Ce qui m’arrive là est peut-être unique dans les fastes de l’humanité !… J’ai les pieds à l’eau… j’attends ma femme… et voilà un monsieur qui vient me parler de chapeau et me viser avec mes propres pistolets…


Fadinard, avec force et le ramenant au milieu de la scène.

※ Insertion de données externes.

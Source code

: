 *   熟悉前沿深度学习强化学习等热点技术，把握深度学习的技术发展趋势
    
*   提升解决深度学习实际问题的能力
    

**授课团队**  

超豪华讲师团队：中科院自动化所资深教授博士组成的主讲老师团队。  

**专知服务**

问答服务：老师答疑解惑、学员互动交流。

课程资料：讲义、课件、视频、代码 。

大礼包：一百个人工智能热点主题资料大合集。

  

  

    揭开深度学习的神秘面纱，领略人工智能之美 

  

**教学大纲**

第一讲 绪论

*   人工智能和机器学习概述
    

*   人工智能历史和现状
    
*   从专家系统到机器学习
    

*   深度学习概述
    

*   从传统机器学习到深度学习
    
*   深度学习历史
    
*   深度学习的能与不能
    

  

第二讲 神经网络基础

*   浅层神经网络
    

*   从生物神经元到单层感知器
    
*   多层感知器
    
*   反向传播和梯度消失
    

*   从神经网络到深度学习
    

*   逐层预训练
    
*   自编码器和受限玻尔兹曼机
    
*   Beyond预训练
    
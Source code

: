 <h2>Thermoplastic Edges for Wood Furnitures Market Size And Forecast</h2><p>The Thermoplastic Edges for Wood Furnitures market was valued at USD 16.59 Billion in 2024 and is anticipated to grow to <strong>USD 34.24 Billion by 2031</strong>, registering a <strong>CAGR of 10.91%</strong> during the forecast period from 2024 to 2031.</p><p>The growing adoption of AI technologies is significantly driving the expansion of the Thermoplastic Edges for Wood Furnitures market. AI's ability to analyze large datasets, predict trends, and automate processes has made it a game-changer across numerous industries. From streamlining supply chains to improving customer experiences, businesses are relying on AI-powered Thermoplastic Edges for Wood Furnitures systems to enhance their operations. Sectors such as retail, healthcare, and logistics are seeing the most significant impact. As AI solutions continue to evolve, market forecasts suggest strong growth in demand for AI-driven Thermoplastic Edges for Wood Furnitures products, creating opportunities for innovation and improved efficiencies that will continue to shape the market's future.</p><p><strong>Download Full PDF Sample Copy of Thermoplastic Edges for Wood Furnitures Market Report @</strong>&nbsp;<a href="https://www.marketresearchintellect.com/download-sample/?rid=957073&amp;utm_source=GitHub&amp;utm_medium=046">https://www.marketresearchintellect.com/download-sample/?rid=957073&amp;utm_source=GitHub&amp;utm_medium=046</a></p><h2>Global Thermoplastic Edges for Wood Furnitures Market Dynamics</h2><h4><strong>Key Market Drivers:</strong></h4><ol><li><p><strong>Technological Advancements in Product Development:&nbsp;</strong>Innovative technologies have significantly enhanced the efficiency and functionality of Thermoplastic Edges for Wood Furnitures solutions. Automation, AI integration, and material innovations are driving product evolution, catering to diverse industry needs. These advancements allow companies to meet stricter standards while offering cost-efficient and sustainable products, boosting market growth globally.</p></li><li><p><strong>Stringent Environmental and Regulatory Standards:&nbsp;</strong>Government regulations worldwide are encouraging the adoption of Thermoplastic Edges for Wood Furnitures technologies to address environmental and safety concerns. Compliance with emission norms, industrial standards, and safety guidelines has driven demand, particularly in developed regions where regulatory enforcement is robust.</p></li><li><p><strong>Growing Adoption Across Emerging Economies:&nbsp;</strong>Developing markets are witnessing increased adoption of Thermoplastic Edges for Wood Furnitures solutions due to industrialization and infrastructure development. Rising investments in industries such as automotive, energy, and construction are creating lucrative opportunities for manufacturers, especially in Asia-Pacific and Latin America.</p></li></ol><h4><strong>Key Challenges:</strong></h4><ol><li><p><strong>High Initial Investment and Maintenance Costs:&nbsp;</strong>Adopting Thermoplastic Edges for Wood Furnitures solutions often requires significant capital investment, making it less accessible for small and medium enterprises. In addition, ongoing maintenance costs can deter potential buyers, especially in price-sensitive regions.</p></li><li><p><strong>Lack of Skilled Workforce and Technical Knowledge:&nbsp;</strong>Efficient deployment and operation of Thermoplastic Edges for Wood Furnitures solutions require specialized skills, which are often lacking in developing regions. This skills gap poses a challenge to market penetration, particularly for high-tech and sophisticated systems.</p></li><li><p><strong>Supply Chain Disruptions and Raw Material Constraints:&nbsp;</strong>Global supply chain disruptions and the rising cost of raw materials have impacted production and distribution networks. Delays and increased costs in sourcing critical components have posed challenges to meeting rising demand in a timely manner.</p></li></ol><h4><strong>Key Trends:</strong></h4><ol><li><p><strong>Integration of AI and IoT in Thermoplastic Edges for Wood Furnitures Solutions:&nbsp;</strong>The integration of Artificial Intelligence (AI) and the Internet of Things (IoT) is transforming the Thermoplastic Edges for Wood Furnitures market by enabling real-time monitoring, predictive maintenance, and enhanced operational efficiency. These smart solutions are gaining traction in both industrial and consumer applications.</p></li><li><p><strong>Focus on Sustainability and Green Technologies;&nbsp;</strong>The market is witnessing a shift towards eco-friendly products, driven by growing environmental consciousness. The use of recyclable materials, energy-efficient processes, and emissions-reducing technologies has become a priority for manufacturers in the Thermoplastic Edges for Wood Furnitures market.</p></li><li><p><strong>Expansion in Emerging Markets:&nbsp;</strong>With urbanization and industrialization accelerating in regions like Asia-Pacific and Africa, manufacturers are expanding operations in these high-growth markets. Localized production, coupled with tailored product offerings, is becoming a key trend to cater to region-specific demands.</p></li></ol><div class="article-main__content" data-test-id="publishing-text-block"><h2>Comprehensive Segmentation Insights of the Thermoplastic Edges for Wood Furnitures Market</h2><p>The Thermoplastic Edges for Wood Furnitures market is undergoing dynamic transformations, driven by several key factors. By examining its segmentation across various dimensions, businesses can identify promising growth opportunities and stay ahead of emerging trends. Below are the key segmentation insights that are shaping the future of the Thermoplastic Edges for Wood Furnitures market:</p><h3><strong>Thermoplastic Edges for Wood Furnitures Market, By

C’est une tragédie !… vous ne savez pas… un chapeau de paille mangé par mon cheval… dans le bois de Vincennes… tandis que sa propriétaire errait dans la forêt avec un jeune milicien !


Beauperthuis.

Eh bien ?… qu’est-ce que ça me fait ?


Fadinard.

Mais vous ne comprenez pas qu’ils se sont incrustés chez moi… à bail de trois, six, neuf…


Beauperthuis.

Pourquoi cette jeune veuve ne rentre-t-elle pas chez elle ?…


Fadinard.

Jeune veuve, plût au ciel ! mais il y a un mari.


Beauperthuis.

Ah bah ! ah ! ah !


Fadinard.

Une canaille ! un gredin ! un idiot ! qui la pilerait sous ses pieds… comme un frêle grain de poivre.


Beauperthuis.

Je comprends ça


Fadinard.

Oui, mais nous le fourrerons dedans… le mari ! grâce à vous… gros farceur ! gros gueux-gueux ! n’est-ce pas que nous le fourrerons dedans ?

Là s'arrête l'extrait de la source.